Il avait reçu une lettre de mon père, une lettre vieille de plusieurs décennies. Une lettre que lui avait remise un vieil homme, Anthony, qui l'avait retrouvé après toutes ces années et qui avait suivi les dernières volontés de son père adoptif.

Brian ne me reconnaissait bien sûr pas. J'avais une autre couleur de peau dans ma dernière régénération. Ainsi qu'un autre nom… Et de toute évidence, mon père et ma mère n'avaient jamais parlé de moi à leurs parents. Difficile à faire quand même quand je donnai plus que leur âge, et que j'étais prisonnière à perpétuité au LIème siècle.

Brian était heureux d'être grand-père grâce à Anthony et je n'osais pas lui dire qu'il l'était aussi naturellement. Pourtant, j'avais envie de joindre mes pleurs aux siens.

Le Docteur nous laissa quand même seuls un instant et j'osai le prendre dans mes bras et lui confier toutes mes condoléances. Je demandai également quand est-ce que cet Anthony était venu et s'il était déjà reparti. Il l'était. Et Brian n'avait aucune idée de l'endroit où il vivait. Je ne connaitrais ainsi jamais mon petit-frère, un petit-frère de soixante ans…

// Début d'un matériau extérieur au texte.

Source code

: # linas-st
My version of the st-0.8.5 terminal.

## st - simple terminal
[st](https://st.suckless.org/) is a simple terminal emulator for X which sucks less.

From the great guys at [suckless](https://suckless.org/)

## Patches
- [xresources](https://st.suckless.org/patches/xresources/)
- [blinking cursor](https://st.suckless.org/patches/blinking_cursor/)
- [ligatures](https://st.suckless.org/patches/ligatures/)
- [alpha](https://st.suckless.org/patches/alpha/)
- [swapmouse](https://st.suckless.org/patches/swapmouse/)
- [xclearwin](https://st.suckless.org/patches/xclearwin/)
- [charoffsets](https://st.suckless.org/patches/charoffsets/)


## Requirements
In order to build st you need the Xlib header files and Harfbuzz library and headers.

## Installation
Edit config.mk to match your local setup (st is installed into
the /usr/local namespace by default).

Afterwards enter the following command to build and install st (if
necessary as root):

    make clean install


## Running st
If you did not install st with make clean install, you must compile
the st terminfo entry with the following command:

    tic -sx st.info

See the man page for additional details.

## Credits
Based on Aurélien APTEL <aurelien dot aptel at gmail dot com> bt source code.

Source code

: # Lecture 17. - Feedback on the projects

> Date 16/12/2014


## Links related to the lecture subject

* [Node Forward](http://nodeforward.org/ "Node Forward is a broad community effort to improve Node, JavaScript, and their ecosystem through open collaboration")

Mais je suis heureuse pour mes parents. Je sais qu'après ma naissance et mon enlèvement, ma maman était devenue stérile, et l'adoption d'Anthony était une excellente chose pour eux. Ils avaient eu une vie heureuse, une vraie famille. Une famille, ma famille, que je ne connaitrais jamais…

De retour dans le TARDIS, je déclarai au Docteur que mes parents avaient eu une longue vie heureuse et que nous étions seuls maintenant. Je voulais rester encore dans le TARDIS. Et voyager avec mon mari. Le Docteur me sourit et m'invita au bal.